This section is for broad trade and labour issues. For a list of day to day articles related to labour, see this page.

The combined effect of structural adjustment programmes, increased capital mobility and the globalisation of production has resulted in mass job losses and precarious employment in many countries over the past 30 years. Attacks on social welfare, healthcare and education, as well as privatisations, high unemployment and strong arm tactics against trade union organising, have rolled back many of the hard-won fruits of struggle. In the name of global competitiveness, workers are set against each other in a race to the bottom which only the bosses can win.

International free trade and investment agreements are an important vehicle for the transfer of power from labour to capital. As transnational corporations are granted ever greater rights to trade and invest across the global economy, workers are increasingly cast as commodities in global value chains over which they have no control. The transnational capitalist elites that sit on top of these global networks of production can freely switch suppliers in search of lower labour costs or higher productivity, leaving behind a social devastation from which successive generations are often unable to recover.

The new generation of twenty-first century FTAs are now seeking to intensify this imbalance still further by removing the social standards and market regulations that have traditionally served to limit the power of transnational capital. The elimination of these regulatory ‘barriers’ to trade forms a central pillar of the most recent wave of FTAs, through which transnational corporations will be freed from any restrictions which might have allowed labour to participate in the benefits of trade or investment. Workers will create the wealth, and corporate elites will accumulate it.

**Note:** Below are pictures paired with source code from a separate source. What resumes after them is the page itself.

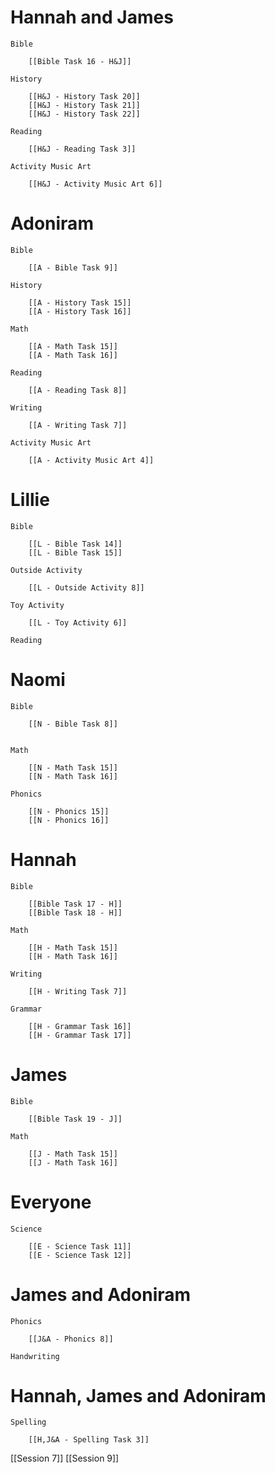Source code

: # Hannah and James

	Bible

		[[Bible Task 16 - H&J]]

	History

		[[H&J - History Task 20]]
		[[H&J - History Task 21]]
		[[H&J - History Task 22]]

	Reading

		[[H&J - Reading Task 3]]

	Activity Music Art

		[[H&J - Activity Music Art 6]]
# Adoniram

	Bible

		[[A - Bible Task 9]]

	History

		[[A - History Task 15]]
		[[A - History Task 16]]

	Math

		[[A - Math Task 15]]
		[[A - Math Task 16]]

	Reading

		[[A - Reading Task 8]]

	Writing

		[[A - Writing Task 7]]

	Activity Music Art

		[[A - Activity Music Art 4]]

# Lillie

	Bible

		[[L - Bible Task 14]]
		[[L - Bible Task 15]]

	Outside Activity

		[[L - Outside Activity 8]]

	Toy Activity

		[[L - Toy Activity 6]]

	Reading

		

# Naomi

	Bible

		[[N - Bible Task 8]]


	Math

		[[N - Math Task 15]]
		[[N - Math Task 16]]

	Phonics

		[[N - Phonics 15]]
		[[N - Phonics 16]]

# Hannah

	Bible

		[[Bible Task 17 - H]]
		[[Bible Task 18 - H]]

	Math

		[[H - Math Task 15]]
		[[H - Math Task 16]]

	Writing

		[[H - Writing Task 7]]

	Grammar

		[[H - Grammar Task 16]]
		[[H - Grammar Task 17]]
# James

	Bible

		[[Bible Task 19 - J]]

	Math

		[[J - Math Task 15]]
		[[J - Math Task 16]]

# Everyone

	Science

		[[E - Science Task 11]]
		[[E - Science Task 12]]
# James and Adoniram

	Phonics

		[[J&A - Phonics 8]]

	Handwriting

		
# Hannah, James and Adoniram

	Spelling

		[[H,J&A - Spelling Task 3]]

[[Session 7]]
[[Session 9]]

One strategy previously advocated by trade unions in the global North was to press for social chapters in FTAs as a means of mitigating the worst effects of market liberalisation. This strategy is now widely recognised as ineffective, since such measures could never compensate for the devastation caused by bringing domestic enterprises into unequal competition with transnational corporations. The record of deindustrialisation and mass unemployment in the wake of trade liberalisations imposed on the peoples of Africa and Latin America shows just how high a price workers have paid for such policies. The negative experiences of US, Canadian and Mexican workers as a result of NAFTA are a reminder that workers in richer countries are also vulnerable.

Trade unions in the global South have long played an important role in mass movements of resistance to free trade and investment agreements. In Korea, many thousands of KCTU members participated in national mobilisations against both the US-Korea and EU-Korea FTAs. Workers in Central America actively opposed CAFTA, such as those from the state power and telecommunications sector in Costa Rica and education workers in Guatemala. Now Northern trade unions are joining these movements of resistance: all major European trade union federations have come out against CETA and TTIP, for example, just as the AFL-CIO called for a halt to the TPP negotiations for fear of the impact on US workers. The global union federation PSI has also spoken out against service liberalisation agreements such as TiSA, which threaten to undermine public services and public sector jobs alike.

Migrant workers’ associations have also formed part of the movement against FTAs. Free trade and investment agreements have resulted in social dislocations that have forced people from their farms, jobs, families and communities into exploitation as migrant workers, either internally within their own states or in other countries. At the same time, the growing number of FTAs that include provisions on temporary labour mobility have been condemned for endangering workers still further, driving people to migrate while still denying them basic rights in countries where their presence is highly precarious and often used by employers to undermine existing labour standards still further. Only when workers are no longer relegated to the status of commodities serving the economic strategies of capitalist elites can there be any hope of their liberation from such exploitation.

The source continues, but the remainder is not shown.